Changing your .forward incorrectly can
make very odd things happen to your email. The worst
case is that you will stop receiving email. So please,
if you're unsure about what you're doing, stop here
and ask us to help.
Each user can have a .forward file which
provides filtering rules for Exim. This is used when
mail is delivered to the user to tell Exim where the
email should be placed. Your .forward
file should be in your home directory. Mine is here :-
/home/cur/tdb/.forward
It is important that the .forward
file begin with the following line if you intend to do
filtering :-
# Exim filter
This example shows how to filter spam to a file named
spam in ~/Mail/. This would work well with
most IMAP clients that look in that folder for the mail.

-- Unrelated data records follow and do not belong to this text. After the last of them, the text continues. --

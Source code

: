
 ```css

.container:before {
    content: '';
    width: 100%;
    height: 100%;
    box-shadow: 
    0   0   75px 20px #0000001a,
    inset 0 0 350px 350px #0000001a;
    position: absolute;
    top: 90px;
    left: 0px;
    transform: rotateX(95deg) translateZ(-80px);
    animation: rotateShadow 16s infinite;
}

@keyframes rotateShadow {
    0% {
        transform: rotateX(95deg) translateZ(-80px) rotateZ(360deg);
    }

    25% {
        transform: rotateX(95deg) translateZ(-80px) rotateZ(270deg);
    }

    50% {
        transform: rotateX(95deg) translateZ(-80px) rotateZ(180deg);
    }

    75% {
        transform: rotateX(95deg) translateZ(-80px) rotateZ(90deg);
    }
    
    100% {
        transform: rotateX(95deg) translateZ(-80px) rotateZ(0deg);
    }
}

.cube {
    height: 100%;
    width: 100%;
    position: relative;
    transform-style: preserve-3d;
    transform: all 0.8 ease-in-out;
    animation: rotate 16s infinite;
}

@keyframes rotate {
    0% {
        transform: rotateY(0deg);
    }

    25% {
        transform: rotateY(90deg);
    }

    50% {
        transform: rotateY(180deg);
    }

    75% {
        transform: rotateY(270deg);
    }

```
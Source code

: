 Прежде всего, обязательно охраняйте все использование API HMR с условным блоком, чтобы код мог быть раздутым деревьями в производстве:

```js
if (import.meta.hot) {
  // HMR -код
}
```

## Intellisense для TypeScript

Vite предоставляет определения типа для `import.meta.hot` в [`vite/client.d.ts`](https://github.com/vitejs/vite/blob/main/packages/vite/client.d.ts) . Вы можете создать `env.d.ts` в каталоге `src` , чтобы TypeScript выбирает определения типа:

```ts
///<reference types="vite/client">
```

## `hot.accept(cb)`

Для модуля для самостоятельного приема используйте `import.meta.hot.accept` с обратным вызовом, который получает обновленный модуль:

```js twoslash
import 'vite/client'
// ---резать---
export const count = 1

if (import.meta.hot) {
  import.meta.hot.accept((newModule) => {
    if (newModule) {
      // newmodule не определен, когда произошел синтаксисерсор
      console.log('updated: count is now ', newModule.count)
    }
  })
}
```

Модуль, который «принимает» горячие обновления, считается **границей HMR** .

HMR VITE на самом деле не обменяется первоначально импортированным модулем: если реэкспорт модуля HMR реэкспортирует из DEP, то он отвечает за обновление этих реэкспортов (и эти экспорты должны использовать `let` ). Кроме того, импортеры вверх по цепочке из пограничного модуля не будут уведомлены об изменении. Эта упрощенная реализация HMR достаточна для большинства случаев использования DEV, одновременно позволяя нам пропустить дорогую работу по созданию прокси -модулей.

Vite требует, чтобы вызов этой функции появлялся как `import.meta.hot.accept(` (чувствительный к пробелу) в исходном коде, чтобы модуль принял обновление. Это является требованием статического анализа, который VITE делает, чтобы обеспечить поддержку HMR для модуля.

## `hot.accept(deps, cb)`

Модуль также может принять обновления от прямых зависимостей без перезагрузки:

if $message_headers: contains "X-UKC-CSSpamCheck-Flag: YES"
then
save "${home}/Mail/spam"
seen finish
endif
Now as each email arrives your filter file will check whether it's been flagged as spam, and if so file it in the above named file, and not your inbox. You might want to deliver to a different file. This solution is completely flexible and dependent on the way you setup your mail.
For further information on Exim forward files, please visit the Exim website: http://www.exim.org/exim-html-4.40/doc/html/filter_toc.html
Although we refer to a spam 'folder', it is actually just a file.
These are suggestions as to where you might want to put your spam 'folder'. You will need to create the parent directory ('mail' or 'Mail'), but not the spam file - the mail system will do this for you.
${home}/mail/spam${home}/Mail/spam${home}/Mail/spam
The last one is a suggestion. IMAP will look for these 'folders'
anywhere under your home directory if you want. Keeping it under
Mail, however, means that it'll still work with
webmail.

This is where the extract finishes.